- **Task directions**
Write out every record below exactly, so that nothing differs from what is shown.

Records drawn from a dataset:
* * * * *
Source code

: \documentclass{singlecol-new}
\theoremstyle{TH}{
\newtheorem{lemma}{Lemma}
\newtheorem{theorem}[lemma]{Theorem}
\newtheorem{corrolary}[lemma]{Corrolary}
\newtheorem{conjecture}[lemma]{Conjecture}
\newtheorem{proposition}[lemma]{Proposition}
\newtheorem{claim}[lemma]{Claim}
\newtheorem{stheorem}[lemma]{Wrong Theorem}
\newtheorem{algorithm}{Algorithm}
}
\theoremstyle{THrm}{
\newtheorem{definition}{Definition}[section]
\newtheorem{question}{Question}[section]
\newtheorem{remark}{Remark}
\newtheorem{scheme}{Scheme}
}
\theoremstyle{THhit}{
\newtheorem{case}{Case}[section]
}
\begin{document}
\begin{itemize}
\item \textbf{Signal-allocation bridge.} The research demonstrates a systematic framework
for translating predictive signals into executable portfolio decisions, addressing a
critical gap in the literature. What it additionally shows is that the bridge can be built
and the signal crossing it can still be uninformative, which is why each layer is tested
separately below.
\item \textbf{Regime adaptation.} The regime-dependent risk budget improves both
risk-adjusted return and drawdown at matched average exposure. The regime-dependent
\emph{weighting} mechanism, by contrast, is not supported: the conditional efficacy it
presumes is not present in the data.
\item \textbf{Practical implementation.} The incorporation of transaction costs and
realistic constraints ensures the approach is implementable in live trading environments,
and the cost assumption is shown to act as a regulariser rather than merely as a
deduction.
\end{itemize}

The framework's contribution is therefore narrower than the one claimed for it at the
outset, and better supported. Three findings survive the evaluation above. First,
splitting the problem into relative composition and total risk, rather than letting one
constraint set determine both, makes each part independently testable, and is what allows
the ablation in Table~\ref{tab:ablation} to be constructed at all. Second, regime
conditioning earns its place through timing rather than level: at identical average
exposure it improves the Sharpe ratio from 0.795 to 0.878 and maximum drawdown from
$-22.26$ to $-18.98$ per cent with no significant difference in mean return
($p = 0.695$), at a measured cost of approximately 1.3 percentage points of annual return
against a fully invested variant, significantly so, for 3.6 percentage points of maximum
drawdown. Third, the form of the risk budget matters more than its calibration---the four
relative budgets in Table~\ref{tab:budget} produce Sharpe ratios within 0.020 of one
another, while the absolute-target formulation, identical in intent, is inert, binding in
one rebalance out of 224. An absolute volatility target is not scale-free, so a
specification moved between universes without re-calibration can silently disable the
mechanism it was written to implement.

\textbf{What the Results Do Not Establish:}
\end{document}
* * * * *
- **Exercise solution**
Source code

: \documentclass{singlecol-new}
\theoremstyle{TH}{
\newtheorem{lemma}{Lemma}
\newtheorem{theorem}[lemma]{Theorem}
\newtheorem{corrolary}[lemma]{Corrolary}
\newtheorem{conjecture}[lemma]{Conjecture}
\newtheorem{proposition}[lemma]{Proposition}
\newtheorem{claim}[lemma]{Claim}
\newtheorem{stheorem}[lemma]{Wrong Theorem}
\newtheorem{algorithm}{Algorithm}
}
\theoremstyle{THrm}{
\newtheorem{definition}{Definition}[section]
\newtheorem{question}{Question}[section]
\newtheorem{remark}{Remark}
\newtheorem{scheme}{Scheme}
}
\theoremstyle{THhit}{
\newtheorem{case}{Case}[section]
}
\begin{document}
\begin{itemize}
\item \textbf{Signal-allocation bridge.} The research demonstrates a systematic framework
for translating predictive signals into executable portfolio decisions, addressing a
critical gap in the literature. What it additionally shows is that the bridge can be built
and the signal crossing it can still be uninformative, which is why each layer is tested
separately below.
\item \textbf{Regime adaptation.} The regime-dependent risk budget improves both
risk-adjusted return and drawdown at matched average exposure. The regime-dependent
\emph{weighting} mechanism, by contrast, is not supported: the conditional efficacy it
presumes is not present in the data.
\item \textbf{Practical implementation.} The incorporation of transaction costs and
realistic constraints ensures the approach is implementable in live trading environments,
and the cost assumption is shown to act as a regulariser rather than merely as a
deduction.
\end{itemize}

The framework's contribution is therefore narrower than the one claimed for it at the
outset, and better supported. Three findings survive the evaluation above. First,
splitting the problem into relative composition and total risk, rather than letting one
constraint set determine both, makes each part independently testable, and is what allows
the ablation in Table~\ref{tab:ablation} to be constructed at all. Second, regime
conditioning earns its place through timing rather than level: at identical average
exposure it improves the Sharpe ratio from 0.795 to 0.878 and maximum drawdown from
$-22.26$ to $-18.98$ per cent with no significant difference in mean return
($p = 0.695$), at a measured cost of approximately 1.3 percentage points of annual return
against a fully invested variant, significantly so, for 3.6 percentage points of maximum
drawdown. Third, the form of the risk budget matters more than its calibration---the four
relative budgets in Table~\ref{tab:budget} produce Sharpe ratios within 0.020 of one
another, while the absolute-target formulation, identical in intent, is inert, binding in
one rebalance out of 224. An absolute volatility target is not scale-free, so a
specification moved between universes without re-calibration can silently disable the
mechanism it was written to implement.

\textbf{What the Results Do Not Establish:}
\end{document}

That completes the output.